A tip from the local population had led the archaeologists from Frankfurt to the area near the city of Ibra in Oman, where they found several settlements. Irini Biezeveld and her fellow doctoral researcher Jonas Kluge were staying in the country in the east of the Arabian Peninsula for six weeks of field research under supervision of the Ministry of Heritage and Tourism of Oman in the North Sharqiyah Governorate.

They documented the buildings visible to them, then dug test pits in the ground. Their aim was to date the settlements by means of any charcoal finds they might discover there. That was when something green appeared: a lump of copper, corroded on the outside, consisting of three individual ingots in the shape of a round cone.

"A find like this is extremely rare," says private lecturer Dr. Stephanie Döpper, the academic supervisor of the two doctoral candidates.
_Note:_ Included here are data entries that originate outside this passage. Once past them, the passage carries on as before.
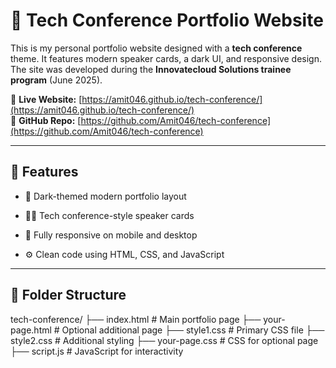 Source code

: # 🎤 Tech Conference Portfolio Website

This is my personal portfolio website designed with a **tech conference** theme. It features modern speaker cards, a dark UI, and responsive design. The site was developed during the **Innovatecloud Solutions trainee program** (June 2025).

🔗 **Live Website:** [https://amit046.github.io/tech-conference/](https://amit046.github.io/tech-conference/)  
📁 **GitHub Repo:** [https://github.com/Amit046/tech-conference](https://github.com/Amit046/tech-conference)

---

## 🚀 Features

- 🎨 Dark-themed modern portfolio layout
- 🧑‍💻 Tech conference-style speaker cards
- 📱 Fully responsive on mobile and desktop

- ⚙️ Clean code using HTML, CSS, and JavaScript

---

## 📂 Folder Structure

tech-conference/
├── index.html # Main portfolio page
├── your-page.html # Optional additional page
├── style1.css # Primary CSS file
├── style2.css # Additional styling
├── your-page.css # CSS for optional page
├── script.js # JavaScript for interactivity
The residents presumably left the find, which weighs 1.7 kilograms, behind by mistake when they abandoned the settlement—for whatever reason that was.

The settlement identified by Biezeveld and Kluge dates from the Early Bronze Age (about 2600-2000 BC). During this period, the territory of present-day Oman was one of the most important producers of copper for ancient Mesopotamia in modern-day Iraq, as well as the Indus culture in what are now Pakistan and India. It was only here that copper ore occurred on a larger scale.

Cast into copper ingots, it was a coveted commodity, as documented not least by cuneiform texts from Mesopotamia. Since copper ingots were usually further processed to make tools and other objects, they are only rarely unearthed in archaeological excavations. All the more surprising was the discovery of several such ingots in the Early Bronze Age settlement.

The copper ingots have a plano-convex shape typical for the period, which was formed by pouring the molten copper into small clay crucibles. Through the discovery of the copper ingots, it is possible to learn more about the role of Oman in interregional trade relations during the Early Bronze Age, as well as about the metal processing technologies already known at that time.

Smelting copper requires a lot of combustible material, which was likely to have been a major challenge in a region as arid and low in vegetation as Oman. How people in the Early Bronze Age handled their limited resources and whether it was possible for them to use these sustainably are questions to be answered in the further course of the project.

Several pottery sherds of 'black-slipped jars', large storage vessels of the Indus culture that were also discovered there, also corroborate that the newly discovered village was in close exchange and contact with the Indian subcontinent. It seems that even a small, rather rural settlement in Central Oman was part of a system of interregional trade and exchange of goods.